İddiaya göre, Diyarbakır’da yıllarca ev alma hayaliyle yaşayan ve bunun için para biriktiren 70 vatandaş, anlaştıkları firma tarafından kendilerine vakıf evleri satılarak, milyonlarca TL dolandırıldı. Firma sahiplerden birinin intihar ettiğini, diğerlerinin ise paraları topladıktan sonra ortadan kaybolduğunu ileri süren vatandaşlar, savcılığa suç duyurusunda bulundu. Vatandaşlar, yetkililerden sorunlarının çözülmesini istedi.
“Tapularımızı alamıyoruz”
Vatandaşlardan Fadime Atabey, herkes gibi bir ev satın aldıklarını belirterek, “Aldığımızın evlerin vakıf evleri olduğunu sonradan öğrendik. Vakıftan tapumuzu alamıyoruz. Çünkü bize satılan evleri R.Ç. satmış. R.Ç. de M.Ç. intihar ettikten sonra ortadan kaybolmuştur. Biz R.Ç. ve ailesine ulaşamıyoruz. Şu anda vakfa ait olan tapularımızı alamıyoruz. O yüzden çok mağduruz. Özellikle Sayın Cumhurbaşkanımız, Sayın Başbakanımız ve valimize sesleniyoruz. Cumhurbaşkanımızın bu tür toplumsal mağduriyetlere kayıtsız kalmadığını biliyoruz. Bu olaya el atmasını bekliyoruz” dedi.
Vakfa 11 milyon TL borç var
Sitenin vakfa olan borcunun 11 milyon TL olduğunu aktaran Atabey, “11 milyonun 8,5 milyon TL’sini topluyorduk. Sadece 3,5 milyon TL civarında bir açığımız vardı. Site olarak belli bir miktar para toplamayı planlamıştık.

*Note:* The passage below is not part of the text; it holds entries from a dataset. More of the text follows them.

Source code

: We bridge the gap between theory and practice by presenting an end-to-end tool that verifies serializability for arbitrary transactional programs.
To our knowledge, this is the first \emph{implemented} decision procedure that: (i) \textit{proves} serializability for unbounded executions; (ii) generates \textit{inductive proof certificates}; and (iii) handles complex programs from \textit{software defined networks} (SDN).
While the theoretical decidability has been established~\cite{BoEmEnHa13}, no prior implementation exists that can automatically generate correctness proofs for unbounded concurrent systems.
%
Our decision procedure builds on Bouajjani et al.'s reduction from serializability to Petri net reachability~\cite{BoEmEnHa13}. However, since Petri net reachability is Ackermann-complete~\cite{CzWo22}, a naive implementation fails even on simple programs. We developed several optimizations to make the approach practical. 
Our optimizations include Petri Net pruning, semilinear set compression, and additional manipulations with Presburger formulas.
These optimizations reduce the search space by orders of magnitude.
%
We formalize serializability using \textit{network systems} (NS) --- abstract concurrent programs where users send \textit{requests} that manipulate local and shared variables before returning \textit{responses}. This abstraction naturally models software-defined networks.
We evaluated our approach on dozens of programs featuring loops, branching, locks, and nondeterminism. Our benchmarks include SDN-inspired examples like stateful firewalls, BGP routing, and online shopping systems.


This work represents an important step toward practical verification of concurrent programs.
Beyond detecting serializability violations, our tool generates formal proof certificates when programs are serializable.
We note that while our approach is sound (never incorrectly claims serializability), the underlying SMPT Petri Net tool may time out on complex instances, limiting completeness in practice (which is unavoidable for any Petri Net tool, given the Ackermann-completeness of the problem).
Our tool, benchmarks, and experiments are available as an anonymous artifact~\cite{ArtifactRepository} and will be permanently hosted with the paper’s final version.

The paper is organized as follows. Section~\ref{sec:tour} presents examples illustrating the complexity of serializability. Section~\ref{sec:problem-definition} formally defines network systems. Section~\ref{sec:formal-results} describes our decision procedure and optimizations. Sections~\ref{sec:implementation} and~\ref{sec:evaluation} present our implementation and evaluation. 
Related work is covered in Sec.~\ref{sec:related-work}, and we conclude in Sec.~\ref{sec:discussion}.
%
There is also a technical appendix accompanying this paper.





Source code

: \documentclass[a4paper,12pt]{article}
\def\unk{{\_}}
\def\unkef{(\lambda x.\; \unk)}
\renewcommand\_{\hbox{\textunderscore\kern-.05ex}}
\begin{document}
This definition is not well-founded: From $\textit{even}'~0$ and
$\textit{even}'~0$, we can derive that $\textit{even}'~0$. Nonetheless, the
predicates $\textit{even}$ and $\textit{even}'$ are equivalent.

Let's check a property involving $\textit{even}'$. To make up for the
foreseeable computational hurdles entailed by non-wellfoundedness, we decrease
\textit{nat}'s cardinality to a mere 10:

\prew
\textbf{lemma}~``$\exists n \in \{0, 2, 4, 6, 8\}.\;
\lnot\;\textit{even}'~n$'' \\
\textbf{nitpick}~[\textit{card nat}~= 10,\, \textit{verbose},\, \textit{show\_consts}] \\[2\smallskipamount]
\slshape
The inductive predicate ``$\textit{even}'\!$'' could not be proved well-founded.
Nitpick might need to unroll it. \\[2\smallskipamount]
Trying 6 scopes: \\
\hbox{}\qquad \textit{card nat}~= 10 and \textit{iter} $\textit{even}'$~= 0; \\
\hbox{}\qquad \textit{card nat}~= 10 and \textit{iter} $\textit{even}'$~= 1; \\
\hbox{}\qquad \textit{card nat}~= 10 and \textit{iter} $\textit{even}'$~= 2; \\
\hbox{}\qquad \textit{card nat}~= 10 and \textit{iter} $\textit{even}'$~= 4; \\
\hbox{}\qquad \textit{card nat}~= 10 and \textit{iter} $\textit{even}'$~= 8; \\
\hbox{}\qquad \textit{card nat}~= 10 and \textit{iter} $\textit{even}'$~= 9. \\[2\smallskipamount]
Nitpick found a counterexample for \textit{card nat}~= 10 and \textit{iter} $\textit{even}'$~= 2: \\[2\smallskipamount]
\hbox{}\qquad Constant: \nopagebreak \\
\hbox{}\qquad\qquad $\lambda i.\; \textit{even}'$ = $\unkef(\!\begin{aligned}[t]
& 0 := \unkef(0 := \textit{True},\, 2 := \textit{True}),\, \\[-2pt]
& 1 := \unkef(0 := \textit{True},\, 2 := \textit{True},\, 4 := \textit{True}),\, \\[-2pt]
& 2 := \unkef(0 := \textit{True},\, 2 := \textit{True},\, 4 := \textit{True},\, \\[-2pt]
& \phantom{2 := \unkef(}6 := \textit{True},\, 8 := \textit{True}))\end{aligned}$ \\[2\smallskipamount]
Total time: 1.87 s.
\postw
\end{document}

Geri kalan açığımızı kapatmak için bu sitenin müteahhitlerinden destek bekledik fakat gereken desteği bunlardan alamadık. Alamayınca vakıfla görüşmelerimiz sonucu bir miktar indirim oldu. Evlerimizin fiyatları yasal seviyelere çekildi ancak bu yasal seviyelerle ikinci defa ev alma konusunda hiçbirimiz ekonomik olarak müsait değiliz” diye konuştu.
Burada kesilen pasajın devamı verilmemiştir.